Runners like to complete what they’ve started, as it’s an untidy diary with a distance undone. That’s why 55 members of the San Diego running and triathlon communities met yesterday morning at Ski Beach along Mission Bay to complete a journey they began but couldn’t complete the previous week.
Last Sunday they’d gathered in a much larger number to metaphorically “Run to Boston” in memory of and support for those who lost their lives, limbs, and innocence at the Boston Marathon finish line bombings on April 15th. That gathering in San Diego was mirrored throughout the nation and in many places around the world, for such is the fierce community spirit of runners. But it is a long 3043 miles from Ski Beach to Boylston Street in Boston, and they had only posted 2270.
“Thanks for coming out,” began Mike Rouse as the crowd gathered round. “Our goal is to finish getting to Boston. We only got to Ohio last week, and we don’t want to stop there.”
While Rouse was the spokesman, Stephen Johnson and Mike Daly were the two who came up with the idea.
“We were trying to figure something different to do than just a regular run,” explained Stephen Johnson. “But Mike Daly came up with the idea of attaining the mileage.”
These runs weren’t simply metaphorical, donations were also being taken to assist those whose lives had been unalterably changed by the heinous act in Boston.
“There have been 14 amputations as a result of the Boston attack,” Mike Daly told the crowd. “We will offer our support to them as best we can. The Challenged Athletes Foundation has already flown 30 people to Boston to begin the process of helping the people who were injured, help both mentally and physically. ”
Local race promoter Kathy Loper came to Ski Beach with newly printed “Boston Strong” on the back of two of her event shirts, the San Dieguito Half Marathon and the End of Summer Run. She passed out the shirts to any who wanted one, only asking that a donation be made to either the Challenged Athletes Foundation or the One Fund Boston.
“The early estimate of expenses that it will take to redo homes and cars, and buy prosthetics for each person who lost a limb is $220,000,” she explained. “One Fund Boston has already raised $26 million. This tragedy really united us, even more than 9-11.”
“I’ve qualified for Boston several times, but never run it,” said Justin Wolfe, who came to Ski Beach with his wife Laura and their seven-month old son Wyatt. “But I think it is really important that the numbers indicate a greater emphasis on being present at Boston next year, a show that resolve never changes in the running community. When bad things happen, the running community steps forward as an example of community to others.”
As the group took off on their 10 mile run, I was left to walk around Ski Beach waiting to record the mileage as the runners drifted back. As I walked I came upon one of the city’s Park and Rec workers cleaning the area in anticipation of the sun-worshipers and picnickers who would arrive after the morning marine layer had burned off around 10:30 – 11 a.m.
“Are you with the running crowd,” he asked as I waved hello.
“Yes, but I can only walk now. They are running for the Boston bombing victims.”
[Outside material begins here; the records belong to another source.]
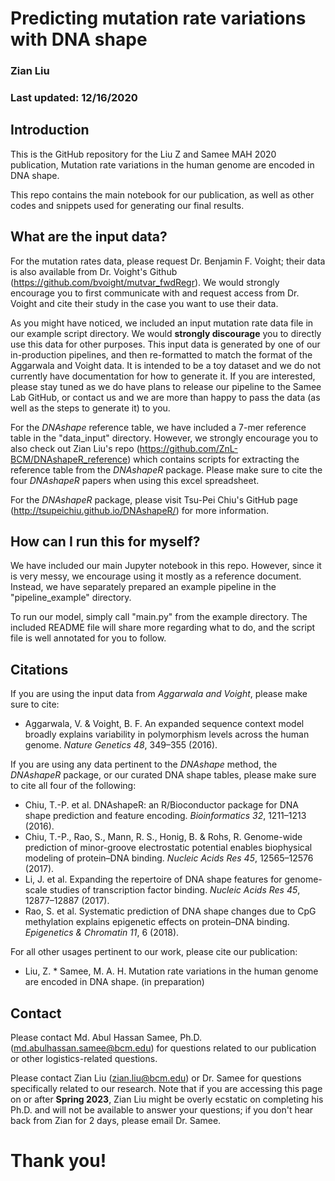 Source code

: # Predicting mutation rate variations with DNA shape
### Zian Liu
### Last updated: 12/16/2020

## Introduction

This is the GitHub repository for the Liu Z and Samee MAH 2020 publication, Mutation rate variations in the human genome are encoded in DNA shape.

This repo contains the main notebook for our publication, as well as other codes and snippets used for generating our final results. 

## What are the input data?

For the mutation rates data, please request Dr. Benjamin F. Voight; their data is also available from Dr. Voight's Github (https://github.com/bvoight/mutvar_fwdRegr). We would strongly encourage you to first communicate with and request access from Dr. Voight and cite their study in the case you want to use their data. 

As you might have noticed, we included an input mutation rate data file in our example script directory. We would **strongly discourage** you to directly use this data for other purposes. This input data is generated by one of our in-production pipelines, and then re-formatted to match the format of the Aggarwala and Voight data. It is intended to be a toy dataset and we do not currently have documentation for how to generate it. If you are interested, please stay tuned as we do have plans to release our pipeline to the Samee Lab GitHub, or contact us and we are more than happy to pass the data (as well as the steps to generate it) to you.

For the *DNAshape* reference table, we have included a 7-mer reference table in the "data_input" directory. However, we strongly encourage you to also check out Zian Liu's repo (https://github.com/ZnL-BCM/DNAshapeR_reference) which contains scripts for extracting the reference table from the *DNAshapeR* package. Please make sure to cite the four *DNAshapeR* papers when using this excel spreadsheet. 

For the *DNAshapeR* package, please visit Tsu-Pei Chiu's GitHub page (http://tsupeichiu.github.io/DNAshapeR/) for more information.

## How can I run this for myself?

We have included our main Jupyter notebook in this repo. However, since it is very messy, we encourage using it mostly as a reference document. Instead, we have separately prepared an example pipeline in the "pipeline_example" directory. 

To run our model, simply call "main.py" from the example directory. The included README file will share more regarding what to do, and the script file is well annotated for you to follow.

## Citations

If you are using the input data from *Aggarwala and Voight*, please make sure to cite:

* Aggarwala, V. & Voight, B. F. An expanded sequence context model broadly explains variability in polymorphism levels across the human genome. *Nature Genetics 48*, 349–355 (2016).

If you are using any data pertinent to the *DNAshape* method, the *DNAshapeR* package, or our curated DNA shape tables, please make sure to cite all four of the following:

* Chiu, T.-P. et al. DNAshapeR: an R/Bioconductor package for DNA shape prediction and feature encoding. *Bioinformatics 32*, 1211–1213 (2016).
* Chiu, T.-P., Rao, S., Mann, R. S., Honig, B. & Rohs, R. Genome-wide prediction of minor-groove electrostatic potential enables biophysical modeling of protein–DNA binding. *Nucleic Acids Res 45*, 12565–12576 (2017).
* Li, J. et al. Expanding the repertoire of DNA shape features for genome-scale studies of transcription factor binding. *Nucleic Acids Res 45*, 12877–12887 (2017).
* Rao, S. et al. Systematic prediction of DNA shape changes due to CpG methylation explains epigenetic effects on protein–DNA binding. *Epigenetics & Chromatin 11*, 6 (2018).

For all other usages pertinent to our work, please cite our publication:

* Liu, Z. * Samee, M. A. H. Mutation rate variations in the human genome are encoded in DNA shape. (in preparation)


## Contact 

Please contact Md. Abul Hassan Samee, Ph.D. (md.abulhassan.samee@bcm.edu) for questions related to our publication or other logistics-related questions. 

Please contact Zian Liu (zian.liu@bcm.edu) or Dr. Samee for questions specifically related to our research. Note that if you are accessing this page on or after **Spring 2023**, Zian Liu might be overly ecstatic on completing his Ph.D. and will not be available to answer your questions; if you don't hear back from Zian for 2 days, please email Dr. Samee. 

# Thank you!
“I know. They were out here last week, too. It’s just sad that it takes an event like that to bring us together. Unity only seems to come in difficult times when it should be there all the time.”
The soft lapping waves kissed the shore as the morning marine layer enveloped the bay. A few resolute dog walkers made their way along the wide green lawns, but this early in the morning the only sound along the bay was the steady footfalls of the runners echoed by the rapid murmur of well-trained, emotion-filled hearts. Slowly, after an hour the runners began returning in twos and threes, each filling out a mileage form to add to the total, and write comments to “our friends in Boston.”
“Boston stay strong,” read one. “Runners all over the country have your back.”
“I’ll be back,” said another.
“Stay the course,” wrote a third.
In all, the runners amassed an additional 534.36 miles along the bay. Mike Rouse figured that the additional 28 members of the San Diego Track Club who were competing in the La Jolla Half Marathon up the coast would have joined in for the Ski Beach run, so he counted their 366.8 miles as well, to bring the day’s grand total to 911.16 miles. That made the two week “Run to Boston” total 3181.16 miles, enough not just to get to Boston, but to get back on the Mass Turnpike and make it to the New York state border.
The New York City Marathon may be larger, London richer and Chicago and Berlin faster, but there remains only one Boston in the marathon world. That sanctity was defiled April 15th by two young men who took the easy path to infamy. The resolve that defines the running community throughout the world refused to let that act be the final word on Boston 2013. They’ve been answering back ever since, and will continue to do so until April 21, 2014.
Runners like to finish what they start. But only 17,580 marathoners finished Boston this year before the bombs went off on Boylston Street. In last year’s high heat 21,554 came across the line, and in 2011, assisted by cool tailwinds, 23,879 completed their task. Yesterday in San Diego one community’s journey was metaphorically completed, but the spirit that began the “Run to Boston” has a long way to go. You can join the effort by ordering a “Boston Strong” tee shirt at KathyLoperEvents.com. Just make sure to contribute to the One Fund Boston or the Challenged Athletes Foundation (CAF). The finish line beckons, but the road will always go on.